You may use a spreadsheet like Excel to help you find the solution to this question. How much money would you have to put in the bank today, assuming that the bank account paid interest at the rate of 5% per year, in order to be able to withdraw $10,000 at the end of Year 1, $20,000 at the end of Year 2 and $30,000 at the end of Year 3, and have nothing left in the account after the last withdrawal (round to the nearest dollar)?

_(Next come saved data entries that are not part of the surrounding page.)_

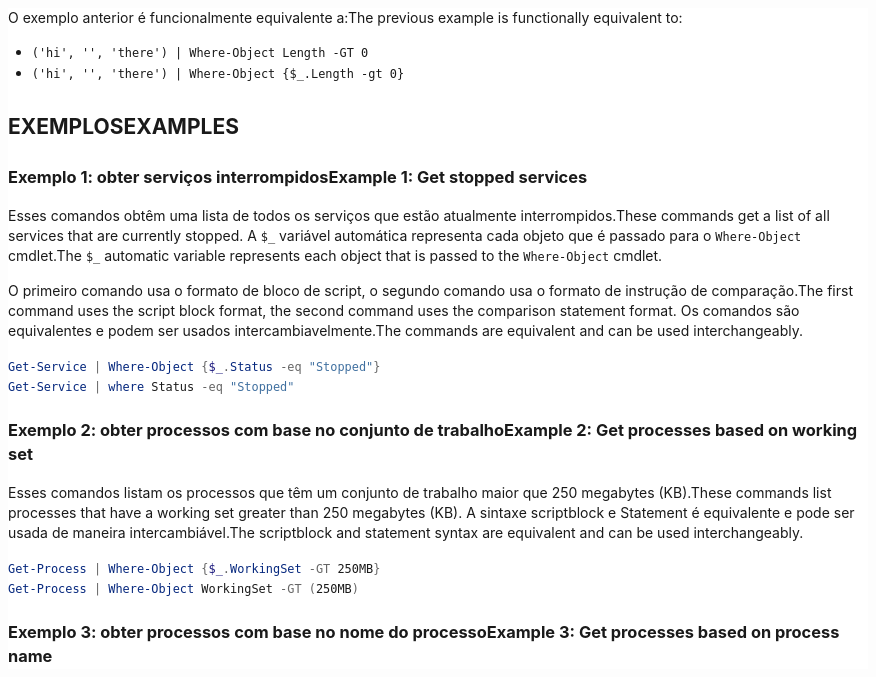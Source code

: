 <span data-ttu-id="1ba60-160">O exemplo anterior é funcionalmente equivalente a:</span><span class="sxs-lookup"><span data-stu-id="1ba60-160">The previous example is functionally equivalent to:</span></span>

- `('hi', '', 'there') | Where-Object Length -GT 0`
- `('hi', '', 'there') | Where-Object {$_.Length -gt 0}`

## <span data-ttu-id="1ba60-161">EXEMPLOS</span><span class="sxs-lookup"><span data-stu-id="1ba60-161">EXAMPLES</span></span>

### <span data-ttu-id="1ba60-162">Exemplo 1: obter serviços interrompidos</span><span class="sxs-lookup"><span data-stu-id="1ba60-162">Example 1: Get stopped services</span></span>

<span data-ttu-id="1ba60-163">Esses comandos obtêm uma lista de todos os serviços que estão atualmente interrompidos.</span><span class="sxs-lookup"><span data-stu-id="1ba60-163">These commands get a list of all services that are currently stopped.</span></span> <span data-ttu-id="1ba60-164">A `$_` variável automática representa cada objeto que é passado para o `Where-Object` cmdlet.</span><span class="sxs-lookup"><span data-stu-id="1ba60-164">The `$_` automatic variable represents each object that is passed to the `Where-Object` cmdlet.</span></span>

<span data-ttu-id="1ba60-165">O primeiro comando usa o formato de bloco de script, o segundo comando usa o formato de instrução de comparação.</span><span class="sxs-lookup"><span data-stu-id="1ba60-165">The first command uses the script block format, the second command uses the comparison statement format.</span></span> <span data-ttu-id="1ba60-166">Os comandos são equivalentes e podem ser usados intercambiavelmente.</span><span class="sxs-lookup"><span data-stu-id="1ba60-166">The commands are equivalent and can be used interchangeably.</span></span>

```powershell
Get-Service | Where-Object {$_.Status -eq "Stopped"}
Get-Service | where Status -eq "Stopped"
```

### <span data-ttu-id="1ba60-167">Exemplo 2: obter processos com base no conjunto de trabalho</span><span class="sxs-lookup"><span data-stu-id="1ba60-167">Example 2: Get processes based on working set</span></span>

<span data-ttu-id="1ba60-168">Esses comandos listam os processos que têm um conjunto de trabalho maior que 250 megabytes (KB).</span><span class="sxs-lookup"><span data-stu-id="1ba60-168">These commands list processes that have a working set greater than 250 megabytes (KB).</span></span> <span data-ttu-id="1ba60-169">A sintaxe scriptblock e Statement é equivalente e pode ser usada de maneira intercambiável.</span><span class="sxs-lookup"><span data-stu-id="1ba60-169">The scriptblock and statement syntax are equivalent and can be used interchangeably.</span></span>

```powershell
Get-Process | Where-Object {$_.WorkingSet -GT 250MB}
Get-Process | Where-Object WorkingSet -GT (250MB)
```

### <span data-ttu-id="1ba60-170">Exemplo 3: obter processos com base no nome do processo</span><span class="sxs-lookup"><span data-stu-id="1ba60-170">Example 3: Get processes based on process name</span></span>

Q: You may use a spreadsheet like Excel to help you find the solution to this question.
How much money would you have to put in the bank today, assuming that the bank account paid interest at the rate of 5% per year, in order to be able to withdraw $10,000 at the end of Year 1, $20,000 at the end of Year 2 and $30,000 at the end of Year 3, and have nothing left in the account after the last withdrawal (round to the nearest dollar)?

or

Q: To assist you in answering this issue, you can utilize a spreadsheet program such as Excel.
In order to withdraw $10,000 at the end of Year 1, $20,000 at the end of Year 2, and $30,000 at the end of Year 3, and to have nothing left in the account after the last withdrawal (rounded to the nearest dollar), how much money would you need to deposit in the bank today, assuming that the bank account paid interest at the rate of 5% annually?

  • $70,125
  • None of these are true
  • $60,000
  • $45,560
  • $53,580

Explanation: Use the formula for Present Value: PV=FV(1+r)nPV = \frac{FV}{(1 + r)^n}, where FVFV is the future cash flow, rr is the interest rate, and nn is the year.